╔══

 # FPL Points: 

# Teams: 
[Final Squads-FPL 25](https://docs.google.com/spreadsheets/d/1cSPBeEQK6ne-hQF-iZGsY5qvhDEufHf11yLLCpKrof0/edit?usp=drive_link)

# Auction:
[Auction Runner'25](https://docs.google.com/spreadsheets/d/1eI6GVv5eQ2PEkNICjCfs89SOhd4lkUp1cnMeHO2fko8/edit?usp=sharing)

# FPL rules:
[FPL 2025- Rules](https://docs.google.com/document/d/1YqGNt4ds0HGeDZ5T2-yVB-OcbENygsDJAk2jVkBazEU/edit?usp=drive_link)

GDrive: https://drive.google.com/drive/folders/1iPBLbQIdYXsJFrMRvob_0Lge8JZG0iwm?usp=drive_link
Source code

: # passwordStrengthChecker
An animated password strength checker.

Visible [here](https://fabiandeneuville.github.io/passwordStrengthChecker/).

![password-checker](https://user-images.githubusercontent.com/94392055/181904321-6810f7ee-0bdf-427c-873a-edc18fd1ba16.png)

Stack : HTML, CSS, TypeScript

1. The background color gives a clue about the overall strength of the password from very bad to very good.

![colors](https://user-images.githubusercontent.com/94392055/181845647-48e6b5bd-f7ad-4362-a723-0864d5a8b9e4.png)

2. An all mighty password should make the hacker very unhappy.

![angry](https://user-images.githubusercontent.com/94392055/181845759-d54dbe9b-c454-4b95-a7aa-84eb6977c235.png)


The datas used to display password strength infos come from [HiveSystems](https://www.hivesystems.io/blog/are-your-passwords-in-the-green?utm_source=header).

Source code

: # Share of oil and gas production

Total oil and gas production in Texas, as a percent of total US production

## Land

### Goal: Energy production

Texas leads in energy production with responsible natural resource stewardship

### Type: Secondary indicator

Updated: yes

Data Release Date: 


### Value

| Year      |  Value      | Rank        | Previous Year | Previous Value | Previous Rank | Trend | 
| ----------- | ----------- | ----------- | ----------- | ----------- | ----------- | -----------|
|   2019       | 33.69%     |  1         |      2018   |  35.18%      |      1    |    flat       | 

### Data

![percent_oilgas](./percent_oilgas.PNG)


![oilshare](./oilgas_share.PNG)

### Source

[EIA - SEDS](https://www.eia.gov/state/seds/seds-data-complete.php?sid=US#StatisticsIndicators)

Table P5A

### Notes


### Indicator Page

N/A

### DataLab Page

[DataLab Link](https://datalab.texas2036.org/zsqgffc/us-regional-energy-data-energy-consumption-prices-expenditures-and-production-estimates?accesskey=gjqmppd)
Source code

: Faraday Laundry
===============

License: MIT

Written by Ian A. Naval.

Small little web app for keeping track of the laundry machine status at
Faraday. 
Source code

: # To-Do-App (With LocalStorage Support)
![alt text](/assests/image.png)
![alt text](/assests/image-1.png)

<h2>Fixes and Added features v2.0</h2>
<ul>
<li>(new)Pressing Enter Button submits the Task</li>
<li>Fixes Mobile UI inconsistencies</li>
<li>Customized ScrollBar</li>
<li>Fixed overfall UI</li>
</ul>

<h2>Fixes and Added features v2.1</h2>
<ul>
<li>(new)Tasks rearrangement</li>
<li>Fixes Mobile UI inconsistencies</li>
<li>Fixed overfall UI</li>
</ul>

╚══

▸ **Task**: Set the records down again in full, exactly as they read.

▸ **Reply**:
 # FPL Points: 

# Teams: 
[Final Squads-FPL 25](https://docs.google.com/spreadsheets/d/1cSPBeEQK6ne-hQF-iZGsY5qvhDEufHf11yLLCpKrof0/edit?usp=drive_link)

# Auction:
[Auction Runner'25](https://docs.google.com/spreadsheets/d/1eI6GVv5eQ2PEkNICjCfs89SOhd4lkUp1cnMeHO2fko8/edit?usp=sharing)

# FPL rules:
[FPL 2025- Rules](https://docs.google.com/document/d/1YqGNt4ds0HGeDZ5T2-yVB-OcbENygsDJAk2jVkBazEU/edit?usp=drive_link)

GDrive: https://drive.google.com/drive/folders/1iPBLbQIdYXsJFrMRvob_0Lge8JZG0iwm?usp=drive_link
Source code

: # passwordStrengthChecker
An animated password strength checker.

Visible [here](https://fabiandeneuville.github.io/passwordStrengthChecker/).

![password-checker](https://user-images.githubusercontent.com/94392055/181904321-6810f7ee-0bdf-427c-873a-edc18fd1ba16.png)

Stack : HTML, CSS, TypeScript

1. The background color gives a clue about the overall strength of the password from very bad to very good.

![colors](https://user-images.githubusercontent.com/94392055/181845647-48e6b5bd-f7ad-4362-a723-0864d5a8b9e4.png)

2. An all mighty password should make the hacker very unhappy.

![angry](https://user-images.githubusercontent.com/94392055/181845759-d54dbe9b-c454-4b95-a7aa-84eb6977c235.png)


The datas used to display password strength infos come from [HiveSystems](https://www.hivesystems.io/blog/are-your-passwords-in-the-green?utm_source=header).

Source code

: # Share of oil and gas production

Total oil and gas production in Texas, as a percent of total US production

## Land

### Goal: Energy production

Texas leads in energy production with responsible natural resource stewardship

### Type: Secondary indicator

Updated: yes

Data Release Date: 


### Value

| Year      |  Value      | Rank        | Previous Year | Previous Value | Previous Rank | Trend | 
| ----------- | ----------- | ----------- | ----------- | ----------- | ----------- | -----------|
|   2019       | 33.69%     |  1         |      2018   |  35.18%      |      1    |    flat       | 

### Data

![percent_oilgas](./percent_oilgas.PNG)


![oilshare](./oilgas_share.PNG)

### Source

[EIA - SEDS](https://www.eia.gov/state/seds/seds-data-complete.php?sid=US#StatisticsIndicators)

Table P5A

### Notes


### Indicator Page

N/A

### DataLab Page

[DataLab Link](https://datalab.texas2036.org/zsqgffc/us-regional-energy-data-energy-consumption-prices-expenditures-and-production-estimates?accesskey=gjqmppd)
Source code

: Faraday Laundry
===============

License: MIT

Written by Ian A. Naval.

Small little web app for keeping track of the laundry machine status at
Faraday. 
Source code

: # To-Do-App (With LocalStorage Support)
![alt text](/assests/image.png)
![alt text](/assests/image-1.png)

<h2>Fixes and Added features v2.0</h2>
<ul>
<li>(new)Pressing Enter Button submits the Task</li>
<li>Fixes Mobile UI inconsistencies</li>
<li>Customized ScrollBar</li>
<li>Fixed overfall UI</li>
</ul>

<h2>Fixes and Added features v2.1</h2>
<ul>
<li>(new)Tasks rearrangement</li>
<li>Fixes Mobile UI inconsistencies</li>
<li>Fixed overfall UI</li>
</ul>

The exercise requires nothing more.